Die Durchlässigkeit des Keiles verringert sich mit der Zunahme der Dicke des Keils.



Weiterhin befindet sich auf dieser Glasplatte eine Skala, anhand welcher man die Verschiebung des Platin-Keils Zahlenmäßig erfassen kann. Man beginnt damit, ein Korn des hellsten Minerals im Anschliff mit der Helligkeit der Durchlässigkeit der Platinkeils abzustimmen und erhält somit eine Referenzzahl.

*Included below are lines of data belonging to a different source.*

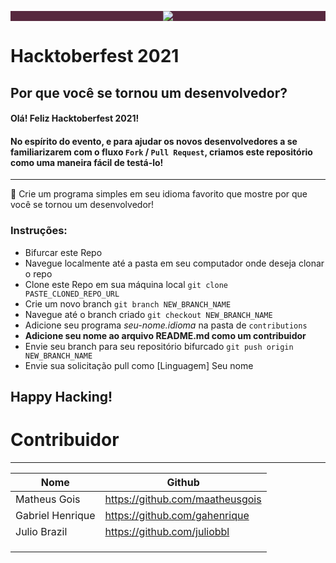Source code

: <p align="center" style="background-color: #57283e;"><img src="https://github.com/CodeMacrocosm/Devathon/blob/main/images/hacktoberfest21.svg"></p>

# Hacktoberfest 2021

## Por que você se tornou um desenvolvedor?

#### Olá! Feliz Hacktoberfest 2021!

#### No espírito do evento, e para ajudar os novos desenvolvedores a se familiarizarem com o fluxo `Fork` / `Pull Request`, criamos este repositório como uma maneira fácil de testá-lo!

---

🎉 Crie um programa simples em seu idioma favorito que mostre por que você se tornou um desenvolvedor!

### Instruções:

- Bifurcar este Repo
- Navegue localmente até a pasta em seu computador onde deseja clonar o repo
- Clone este Repo em sua máquina local `git clone PASTE_CLONED_REPO_URL`
- Crie um novo branch `git branch NEW_BRANCH_NAME`
- Navegue até o branch criado `git checkout NEW_BRANCH_NAME`
- Adicione seu programa _seu-nome.idioma_ na pasta de `contributions`
- **Adicione seu nome ao arquivo README.md como um contribuidor**
- Envie seu branch para seu repositório bifurcado `git push origin NEW_BRANCH_NAME`
- Envie sua solicitação pull como [Linguagem] Seu nome

## Happy Hacking!

# Contribuidor

---

| Nome         | Github                          |
| ------------ | ------------------------------- |
| Matheus Gois | https://github.com/maatheusgois |
| Gabriel Henrique | https://github.com/gahenrique |
| Julio Brazil | https://github.com/juliobbl |
|              |                                 |
|              |                                 |
|              |                                 |
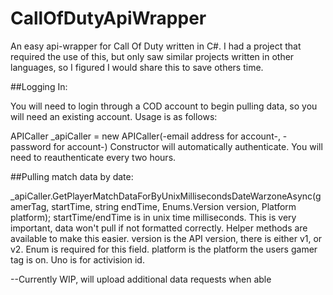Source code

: # CallOfDutyApiWrapper

An easy api-wrapper for Call Of Duty written in C#. I had a project that required the use of this, but only saw similar projects written in other languages, so I figured I would share this to save others time.

##Logging In:

You will need to login through a COD account to begin pulling data, so you will need an existing account. Usage is as follows:

APICaller _apiCaller = new APICaller(-email address for account-, -password for account-) 
Constructor will automatically authenticate. You will need to reauthenticate every two hours.

##Pulling match data by date:

_apiCaller.GetPlayerMatchDataForByUnixMillisecondsDateWarzoneAsync(gamerTag, startTime, string endTime, Enums.Version version, Platform platform);
startTime/endTime is in unix time milliseconds. This is very important, data won't pull if not formatted correctly. Helper methods are available to make this easier.
version is the API version, there is either v1, or v2. Enum is required for this field.
platform is the platform the users gamer tag is on. Uno is for activision id. 

--Currently WIP, will upload additional data requests when able 
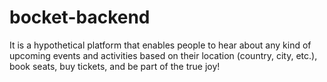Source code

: # bocket-backend
It is a hypothetical platform that enables people to hear about any kind of upcoming events and activities based on their location (country, city, etc.), book seats, buy tickets, and be part of the true joy!
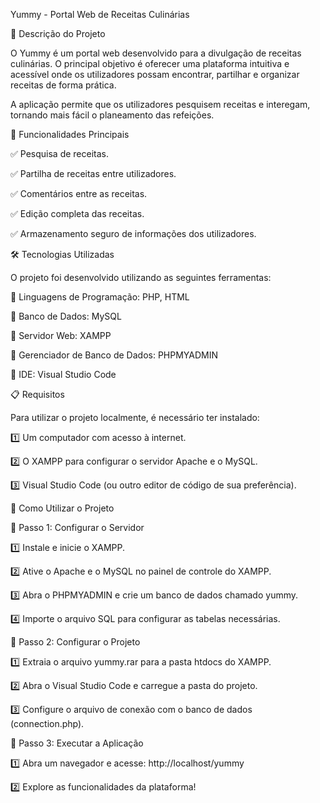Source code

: Yummy - Portal Web de Receitas Culinárias

📌 Descrição do Projeto


O Yummy é um portal web desenvolvido para a divulgação de receitas culinárias. O principal objetivo é oferecer uma plataforma intuitiva e acessível onde os utilizadores possam encontrar, partilhar e organizar receitas de forma prática.

A aplicação permite que os utilizadores pesquisem receitas e interegam, tornando mais fácil o planeamento das refeições.


🚀 Funcionalidades Principais

✅ Pesquisa de receitas.

✅ Partilha de receitas entre utilizadores.

✅ Comentários entre as receitas.

✅ Edição completa das receitas.

✅ Armazenamento seguro de informações dos utilizadores.


🛠 Tecnologias Utilizadas

O projeto foi desenvolvido utilizando as seguintes ferramentas:

🔹 Linguagens de Programação: PHP, HTML

🔹 Banco de Dados: MySQL

🔹 Servidor Web: XAMPP

🔹 Gerenciador de Banco de Dados: PHPMYADMIN

🔹 IDE: Visual Studio Code


📋 Requisitos

Para utilizar o projeto localmente, é necessário ter instalado:

1️⃣ Um computador com acesso à internet.

2️⃣ O XAMPP para configurar o servidor Apache e o MySQL.

3️⃣ Visual Studio Code (ou outro editor de código de sua preferência).


🏁 Como Utilizar o Projeto


🔹 Passo 1: Configurar o Servidor

1️⃣ Instale e inicie o XAMPP.

2️⃣ Ative o Apache e o MySQL no painel de controle do XAMPP.

3️⃣ Abra o PHPMYADMIN e crie um banco de dados chamado yummy.

4️⃣ Importe o arquivo SQL para configurar as tabelas necessárias.



🔹 Passo 2: Configurar o Projeto

1️⃣ Extraia o arquivo yummy.rar para a pasta htdocs do XAMPP.

2️⃣ Abra o Visual Studio Code e carregue a pasta do projeto.

3️⃣ Configure o arquivo de conexão com o banco de dados (connection.php).


🔹 Passo 3: Executar a Aplicação

1️⃣ Abra um navegador e acesse: http://localhost/yummy

2️⃣ Explore as funcionalidades da plataforma!
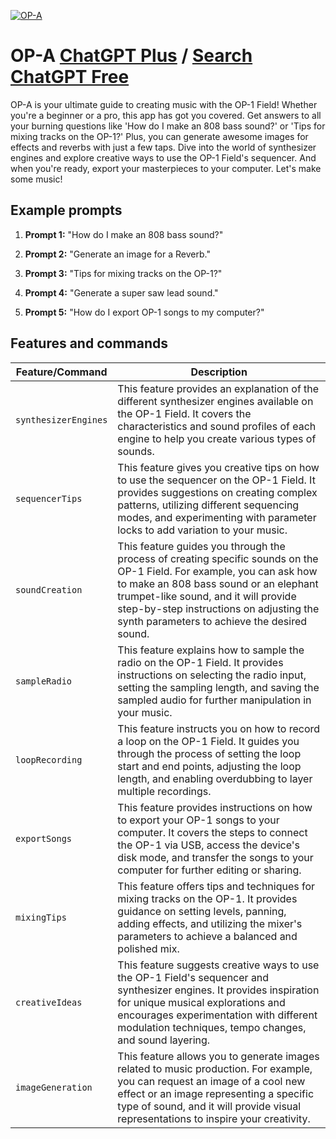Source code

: 
[![OP-A](https://files.oaiusercontent.com/file-YssGQyjLCYmRs19LsKH0AprE?se=2123-10-17T22%3A48%3A37Z&sp=r&sv=2021-08-06&sr=b&rscc=max-age%3D31536000%2C%20immutable&rscd=attachment%3B%20filename%3Dop-gpt.png&sig=hd7tR42eWEnJ5h2f31pYeIO/p0bsw7YorD8Rd4S2mAE%3D)](https://chat.openai.com/g/g-BwmyVZiL1-op-a)

# OP-A [ChatGPT Plus](https://chat.openai.com/g/g-BwmyVZiL1-op-a) / [Search ChatGPT Free](https://gptcall.net/index.html#/?search=OP-A)

OP-A is your ultimate guide to creating music with the OP-1 Field! Whether you're a beginner or a pro, this app has got you covered. Get answers to all your burning questions like 'How do I make an 808 bass sound?' or 'Tips for mixing tracks on the OP-1?' Plus, you can generate awesome images for effects and reverbs with just a few taps. Dive into the world of synthesizer engines and explore creative ways to use the OP-1 Field's sequencer. And when you're ready, export your masterpieces to your computer. Let's make some music!

## Example prompts

1. **Prompt 1:** "How do I make an 808 bass sound?"

2. **Prompt 2:** "Generate an image for a Reverb."

3. **Prompt 3:** "Tips for mixing tracks on the OP-1?"

4. **Prompt 4:** "Generate a super saw lead sound."

5. **Prompt 5:** "How do I export OP-1 songs to my computer?"

## Features and commands

| Feature/Command | Description |
| --- | --- |
| `synthesizerEngines` | This feature provides an explanation of the different synthesizer engines available on the OP-1 Field. It covers the characteristics and sound profiles of each engine to help you create various types of sounds. |
| `sequencerTips` | This feature gives you creative tips on how to use the sequencer on the OP-1 Field. It provides suggestions on creating complex patterns, utilizing different sequencing modes, and experimenting with parameter locks to add variation to your music. |
| `soundCreation` | This feature guides you through the process of creating specific sounds on the OP-1 Field. For example, you can ask how to make an 808 bass sound or an elephant trumpet-like sound, and it will provide step-by-step instructions on adjusting the synth parameters to achieve the desired sound. |
| `sampleRadio` | This feature explains how to sample the radio on the OP-1 Field. It provides instructions on selecting the radio input, setting the sampling length, and saving the sampled audio for further manipulation in your music. |
| `loopRecording` | This feature instructs you on how to record a loop on the OP-1 Field. It guides you through the process of setting the loop start and end points, adjusting the loop length, and enabling overdubbing to layer multiple recordings. |
| `exportSongs` | This feature provides instructions on how to export your OP-1 songs to your computer. It covers the steps to connect the OP-1 via USB, access the device's disk mode, and transfer the songs to your computer for further editing or sharing. |
| `mixingTips` | This feature offers tips and techniques for mixing tracks on the OP-1. It provides guidance on setting levels, panning, adding effects, and utilizing the mixer's parameters to achieve a balanced and polished mix. |
| `creativeIdeas` | This feature suggests creative ways to use the OP-1 Field's sequencer and synthesizer engines. It provides inspiration for unique musical explorations and encourages experimentation with different modulation techniques, tempo changes, and sound layering. |
| `imageGeneration` | This feature allows you to generate images related to music production. For example, you can request an image of a cool new effect or an image representing a specific type of sound, and it will provide visual representations to inspire your creativity. |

Im nächsten Schritt untersucht man das nächst dunklere Mineral und bestimmt dessen Helligkeit durch verschieben des Platinkeil bis zur Helligkeitsgleichheit an einer Grenzfläche des hellsten Minerals zum nächst Dunkleren, wobei sich der Keil über dem hellsten Mineral befindet.
Ist das hellste Mineral auf das Dunklere eingestellt , bekommt man eine zweiten Zahlenwert, der es erlaubt, mit dem Referenzwert des helleren Minerals , die absolute Reflexion des Dunkleren zu berechnen.


Der Aufbau
ist in folgender Schnittzeichnung dargestellt



Im Bild sieht man das geöffnete Okular, das eigentliche 10X Okular und der Verschlussdeckel sind entfernt.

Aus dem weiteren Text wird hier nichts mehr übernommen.